What Does Tech Competency for Lawyers Really Mean?
Over the years of my career in technology and training, I’ve always held two beliefs about how people are measured when it comes to their use of the technology they have at work. The first, of course, is that “you get what you measure”.
So, for example, if you measure your support people by the number of tickets closed, you’ll get a whole lot of tickets closed, which may or may not represent actual problems solved.
The second belief I have had is that the rules are only rules if there are consequences. So, for example, if you create a training opportunity for an employee to learn “x” skill, which is required to do their job, and 6 months later, they still cannot actually do “X”, someone needs to be held accountable for that. You can’t run a team by just shrugging your shoulders and saying “oh well” when someone is lacking the ability to do their job, or when someone leaks confidential information, or is careless with their login credentials, etc. At some point it ceases to be a rule if there are no consequences for breaking it.

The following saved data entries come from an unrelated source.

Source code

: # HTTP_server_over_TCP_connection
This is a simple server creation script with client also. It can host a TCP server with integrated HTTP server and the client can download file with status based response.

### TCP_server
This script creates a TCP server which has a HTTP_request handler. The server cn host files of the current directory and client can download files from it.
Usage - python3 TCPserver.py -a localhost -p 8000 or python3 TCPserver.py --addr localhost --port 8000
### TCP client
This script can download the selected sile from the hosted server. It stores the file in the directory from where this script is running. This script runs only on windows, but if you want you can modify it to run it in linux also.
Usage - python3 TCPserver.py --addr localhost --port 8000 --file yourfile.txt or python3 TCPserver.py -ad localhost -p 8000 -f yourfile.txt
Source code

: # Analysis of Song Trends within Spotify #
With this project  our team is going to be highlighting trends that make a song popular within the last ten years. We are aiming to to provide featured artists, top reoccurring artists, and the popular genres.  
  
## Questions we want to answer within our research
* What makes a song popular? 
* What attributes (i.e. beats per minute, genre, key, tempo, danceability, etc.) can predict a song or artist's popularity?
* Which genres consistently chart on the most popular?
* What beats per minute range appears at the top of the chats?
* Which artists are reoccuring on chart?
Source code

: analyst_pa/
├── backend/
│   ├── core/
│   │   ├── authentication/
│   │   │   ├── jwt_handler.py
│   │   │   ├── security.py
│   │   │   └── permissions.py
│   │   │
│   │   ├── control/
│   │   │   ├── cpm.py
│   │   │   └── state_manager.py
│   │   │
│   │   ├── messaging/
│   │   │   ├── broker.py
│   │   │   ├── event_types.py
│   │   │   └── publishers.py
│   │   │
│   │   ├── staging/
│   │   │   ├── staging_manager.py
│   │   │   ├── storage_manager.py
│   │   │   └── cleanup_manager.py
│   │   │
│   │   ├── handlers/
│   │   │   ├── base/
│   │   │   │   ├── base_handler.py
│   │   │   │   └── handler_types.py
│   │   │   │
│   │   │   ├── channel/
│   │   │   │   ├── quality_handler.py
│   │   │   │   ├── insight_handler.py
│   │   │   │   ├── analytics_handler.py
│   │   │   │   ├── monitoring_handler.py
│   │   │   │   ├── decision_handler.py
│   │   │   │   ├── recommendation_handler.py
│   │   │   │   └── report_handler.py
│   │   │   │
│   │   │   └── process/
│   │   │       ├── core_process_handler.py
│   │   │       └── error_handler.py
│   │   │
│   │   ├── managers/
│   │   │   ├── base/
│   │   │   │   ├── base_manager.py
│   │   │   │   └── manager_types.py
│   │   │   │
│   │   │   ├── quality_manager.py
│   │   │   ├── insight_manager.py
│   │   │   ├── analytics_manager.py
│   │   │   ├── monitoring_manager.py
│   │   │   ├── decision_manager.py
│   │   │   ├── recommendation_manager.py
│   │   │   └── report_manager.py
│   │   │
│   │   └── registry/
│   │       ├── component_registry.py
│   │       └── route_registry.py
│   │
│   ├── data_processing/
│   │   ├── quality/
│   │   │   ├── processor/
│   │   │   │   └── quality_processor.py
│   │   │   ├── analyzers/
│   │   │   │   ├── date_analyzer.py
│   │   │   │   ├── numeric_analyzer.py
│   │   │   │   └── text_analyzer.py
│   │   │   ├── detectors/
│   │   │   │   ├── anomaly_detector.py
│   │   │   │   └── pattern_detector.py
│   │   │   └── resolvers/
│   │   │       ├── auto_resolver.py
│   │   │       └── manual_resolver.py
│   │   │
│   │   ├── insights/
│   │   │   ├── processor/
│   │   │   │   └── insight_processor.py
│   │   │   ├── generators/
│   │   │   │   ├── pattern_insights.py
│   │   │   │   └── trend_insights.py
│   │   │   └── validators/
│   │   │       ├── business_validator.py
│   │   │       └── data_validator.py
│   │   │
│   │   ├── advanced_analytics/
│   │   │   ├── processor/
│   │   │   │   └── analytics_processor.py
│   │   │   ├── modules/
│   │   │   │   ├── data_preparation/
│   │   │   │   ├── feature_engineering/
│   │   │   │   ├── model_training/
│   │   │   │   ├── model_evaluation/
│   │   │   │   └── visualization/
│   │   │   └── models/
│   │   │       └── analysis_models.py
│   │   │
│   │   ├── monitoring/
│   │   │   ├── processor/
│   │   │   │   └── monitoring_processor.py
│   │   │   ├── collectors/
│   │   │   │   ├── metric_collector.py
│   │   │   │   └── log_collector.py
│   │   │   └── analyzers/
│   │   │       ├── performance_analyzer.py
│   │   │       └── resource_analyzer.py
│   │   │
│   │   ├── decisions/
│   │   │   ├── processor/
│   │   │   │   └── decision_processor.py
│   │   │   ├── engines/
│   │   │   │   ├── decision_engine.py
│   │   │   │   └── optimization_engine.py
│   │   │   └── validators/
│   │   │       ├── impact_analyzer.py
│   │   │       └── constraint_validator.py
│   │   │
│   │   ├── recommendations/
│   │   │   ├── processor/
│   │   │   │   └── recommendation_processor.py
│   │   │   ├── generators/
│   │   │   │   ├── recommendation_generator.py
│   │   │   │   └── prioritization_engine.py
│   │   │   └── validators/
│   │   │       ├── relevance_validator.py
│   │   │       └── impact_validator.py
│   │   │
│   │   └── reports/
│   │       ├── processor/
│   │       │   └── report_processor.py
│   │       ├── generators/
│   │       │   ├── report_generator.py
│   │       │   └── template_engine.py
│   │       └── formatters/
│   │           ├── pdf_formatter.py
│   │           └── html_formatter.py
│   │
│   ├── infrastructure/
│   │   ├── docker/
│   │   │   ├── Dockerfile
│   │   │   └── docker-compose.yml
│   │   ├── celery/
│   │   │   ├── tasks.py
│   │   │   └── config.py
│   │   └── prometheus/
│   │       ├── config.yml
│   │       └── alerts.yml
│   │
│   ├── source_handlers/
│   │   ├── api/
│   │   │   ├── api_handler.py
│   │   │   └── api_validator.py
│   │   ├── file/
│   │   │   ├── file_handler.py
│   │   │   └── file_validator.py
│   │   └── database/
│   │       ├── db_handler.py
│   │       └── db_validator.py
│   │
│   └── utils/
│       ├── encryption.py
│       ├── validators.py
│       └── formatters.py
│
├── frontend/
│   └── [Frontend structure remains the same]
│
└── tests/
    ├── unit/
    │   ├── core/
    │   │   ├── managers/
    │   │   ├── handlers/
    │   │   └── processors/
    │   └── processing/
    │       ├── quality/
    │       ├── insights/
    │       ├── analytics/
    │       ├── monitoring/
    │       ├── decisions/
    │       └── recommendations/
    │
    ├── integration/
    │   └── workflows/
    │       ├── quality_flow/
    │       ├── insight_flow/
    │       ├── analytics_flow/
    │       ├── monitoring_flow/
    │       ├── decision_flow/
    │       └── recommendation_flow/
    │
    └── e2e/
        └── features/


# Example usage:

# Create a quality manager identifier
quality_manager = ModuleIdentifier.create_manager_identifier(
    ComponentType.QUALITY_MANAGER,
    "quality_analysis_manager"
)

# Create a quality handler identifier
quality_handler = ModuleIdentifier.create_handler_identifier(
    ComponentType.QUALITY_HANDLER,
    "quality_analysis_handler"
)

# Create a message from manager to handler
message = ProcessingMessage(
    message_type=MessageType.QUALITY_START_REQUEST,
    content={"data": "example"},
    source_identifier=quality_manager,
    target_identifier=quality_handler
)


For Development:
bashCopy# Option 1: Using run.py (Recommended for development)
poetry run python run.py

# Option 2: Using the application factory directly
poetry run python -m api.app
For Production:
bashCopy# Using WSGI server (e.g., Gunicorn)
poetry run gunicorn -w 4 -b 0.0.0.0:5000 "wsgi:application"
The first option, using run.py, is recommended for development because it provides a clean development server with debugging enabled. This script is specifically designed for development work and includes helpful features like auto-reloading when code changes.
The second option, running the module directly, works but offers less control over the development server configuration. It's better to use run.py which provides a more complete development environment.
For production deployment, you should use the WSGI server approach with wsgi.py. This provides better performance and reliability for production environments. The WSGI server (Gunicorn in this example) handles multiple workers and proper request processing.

And this brings me to the various state Bar Association rules when it comes to attorneys and tech competency. There are some set of rules, now across much of the US, that state that it is not ethical to represent a client without the necessary technical know-how to do the job properly. I have applauded those rules in this space, and will continue to do so. However, the longer we go without any clear examples of someone actually being held accountable for violating these rules, the more I start to wonder if it will wind up less of a rule, and more like a bunch of fancy words.
In the eDiscovery space, there have been a few sanction rulings over the years, and a few courts have smacked down some attorneys, but mostly that was for really egregious behaviors, not necessarily just being clueless about technology. There are still a whole lot of attorneys destroying metadata, and other useful information, during the discovery process due to pure ignorance than we probably want to admit. I am afraid that until a court really lays some penalties on it, or clients start to make lawyers pay by firing them for not being competent with regards to technology, we only have a bunch of fancy words, not a rule. Maybe I’m wrong, but I still see it and hear about these kinds of things across the industry all the time, despite what the rules say.
Do you have any concrete examples of these new rules being applied to a lawyer’s incompetence? I’d love to hear them.